Un signe évident du dysfonctionnement d'une économie de marché est la persistance du chômage. Aux États-Unis, un travailleur sur six qui aimerait avoir un travail à plein temps n'en trouve pas. Le marché de l'immobilier est une autre anomalie américaine: il y a des centaines de milliers de sans-abri, tandis que des centaines de milliers de maisons sont vides.    

Le taux de saisies est d'ailleurs en hausse constante. Deux millions d'Américains ont perdu leur maison en 2008 et 2,8 millions de plus en 2009, et les chiffres devraient être même plus élevés pour 2010.

L'administration Obama peine et tarde à admettre que ses efforts pour relancer les marchés de l'immobilier et hypothécaire ont échoué pour une grande part. Curieusement, il existe un consensus croissant, à droite comme à gauche, sur le fait que le gouvernement devra continuer de soutenir le marché de l'immobilier pendant un certain temps. Cette position est étonnante et potentiellement dangereuse.

Cela est étonnant, car il n'est jamais fait mention de la gestion du marché hypothécaire dans les analyses conventionnelles, dont les activités devraient être du domaine public. Maîtriser l'information spécifique liée à l'évaluation de la solvabilité et à la surveillance de la performance des prêts est précisément ce à quoi le secteur privé est censé exceller.

Cette position est malgré tout compréhensible: les deux partis politiques américains ont soutenu des politiques qui ont encouragé des investissements excessifs dans l'immobilier et des niveaux d'endettement excessifs, tandis que l'idéologie de l'économie de marché dissuadait les régulateurs d'intervenir pour mettre fin à d'imprudents octrois de prêts. Si le gouvernement devait se retirer aujourd'hui, cela entraînerait une rechute des prix de l'immobilier, un stress financier d'autant plus lourd pour les banques, et des perspectives économiques à court terme plus sombres encore.
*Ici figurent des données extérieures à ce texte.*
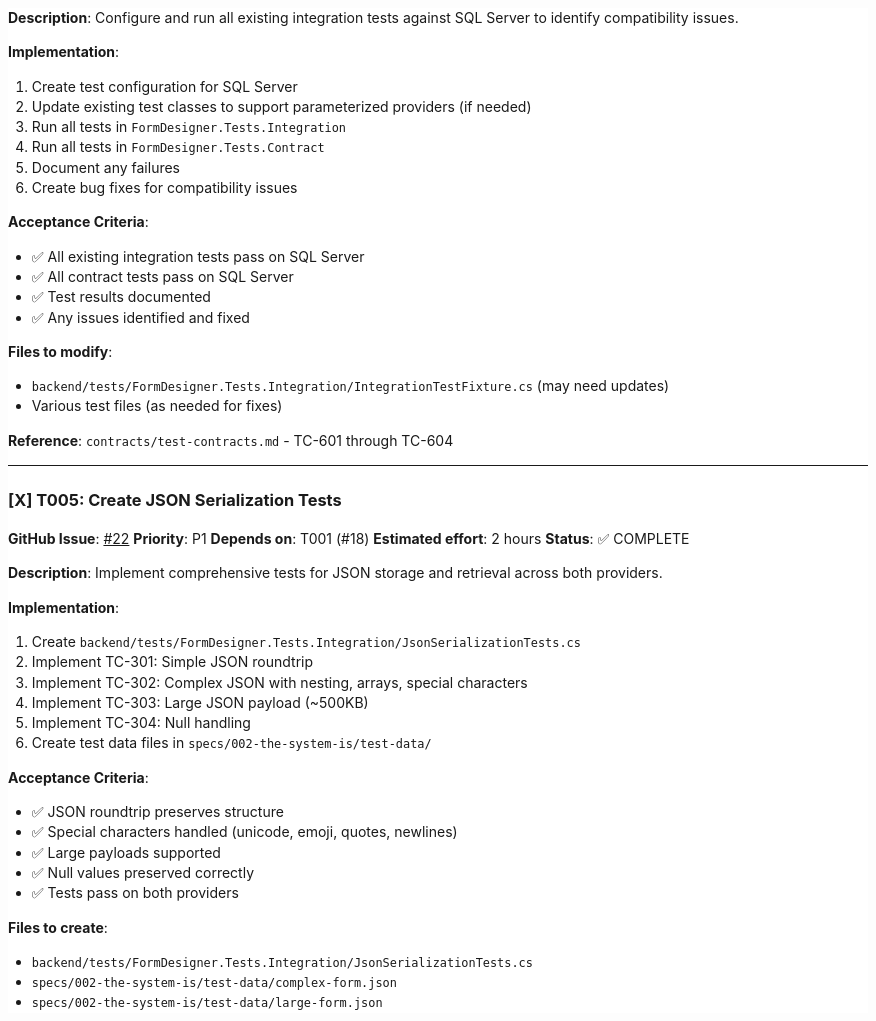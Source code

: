 **Description**: Configure and run all existing integration tests against SQL Server to identify compatibility issues.

**Implementation**:
1. Create test configuration for SQL Server
2. Update existing test classes to support parameterized providers (if needed)
3. Run all tests in `FormDesigner.Tests.Integration`
4. Run all tests in `FormDesigner.Tests.Contract`
5. Document any failures
6. Create bug fixes for compatibility issues

**Acceptance Criteria**:
- ✅ All existing integration tests pass on SQL Server
- ✅ All contract tests pass on SQL Server
- ✅ Test results documented
- ✅ Any issues identified and fixed

**Files to modify**:
- `backend/tests/FormDesigner.Tests.Integration/IntegrationTestFixture.cs` (may need updates)
- Various test files (as needed for fixes)

**Reference**: `contracts/test-contracts.md` - TC-601 through TC-604

---

### [X] T005: Create JSON Serialization Tests
**GitHub Issue**: [#22](https://github.com/shafqat-a/FrameworkQ.Formflow/issues/22)
**Priority**: P1
**Depends on**: T001 (#18)
**Estimated effort**: 2 hours
**Status**: ✅ COMPLETE

**Description**: Implement comprehensive tests for JSON storage and retrieval across both providers.

**Implementation**:
1. Create `backend/tests/FormDesigner.Tests.Integration/JsonSerializationTests.cs`
2. Implement TC-301: Simple JSON roundtrip
3. Implement TC-302: Complex JSON with nesting, arrays, special characters
4. Implement TC-303: Large JSON payload (~500KB)
5. Implement TC-304: Null handling
6. Create test data files in `specs/002-the-system-is/test-data/`

**Acceptance Criteria**:
- ✅ JSON roundtrip preserves structure
- ✅ Special characters handled (unicode, emoji, quotes, newlines)
- ✅ Large payloads supported
- ✅ Null values preserved correctly
- ✅ Tests pass on both providers

**Files to create**:
- `backend/tests/FormDesigner.Tests.Integration/JsonSerializationTests.cs`
- `specs/002-the-system-is/test-data/complex-form.json`
- `specs/002-the-system-is/test-data/large-form.json`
Et c'est précisément la raison pour laquelle un marché hypothécaire géré par un gouvernement est dangereux. Taux d'intérêt faussés, garanties officielles, et allègements de taxes encouragent les investissements dans l'immobilier, alors que l'économie aurait besoin d'investissements dans le secteur technologique ou celui des énergies propres, par exemple.

En outre, le maintien des investissements dans l'immobilier rend d'autant plus difficile le sevrage de l'économie de sa dépendance immobilière, et celui du marché de l'immobilier de sa dépendance au soutien gouvernemental. Persister à soutenir l'investissement immobilier renforcerait la dépendance de la valeur du secteur à la politique gouvernementale, transférant ainsi le poids de pressions politiques supplémentaires de la part de groupes de pression comme les promoteurs immobiliers et les détenteurs d'obligations sur les décideurs politiques de demain. Le gouvernement assumant le risque du crédit, les hypothèques deviennent aussi sûres que les obligations d'État à maturité comparable.

Ressusciter le marché de l'immobilier est rendu d'autant plus difficile pour deux raisons. D'abord, les banques qui pratiquaient une politique de prêts hypothécaires conventionnelle sont en mauvaise posture financière. Ensuite, le modèle de sécurisation est considérablement mis à mal et ne devrait pas être remplacé avant un certain temps. Malheureusement, ni l'administration Obama, ni la Fed ne semblent prêtes à affronter ces réalités.

Les sociétés ont appris comment digérer les mauvaises nouvelles, consigner les pertes et avancer, mais pas nos gouvernements. Pour une hypothèque américaine sur quatre, la dette excède la valeur du bien immobilier. Les expulsions ne font que grossir le nombre des sans-abri et celui des maisons vides. Il faut rapidement déprécier la valeur des hypothèques. Les banques devront admettre les pertes et si nécessaire, trouver des capitaux supplémentaires pour respecter les obligations de fonds propres.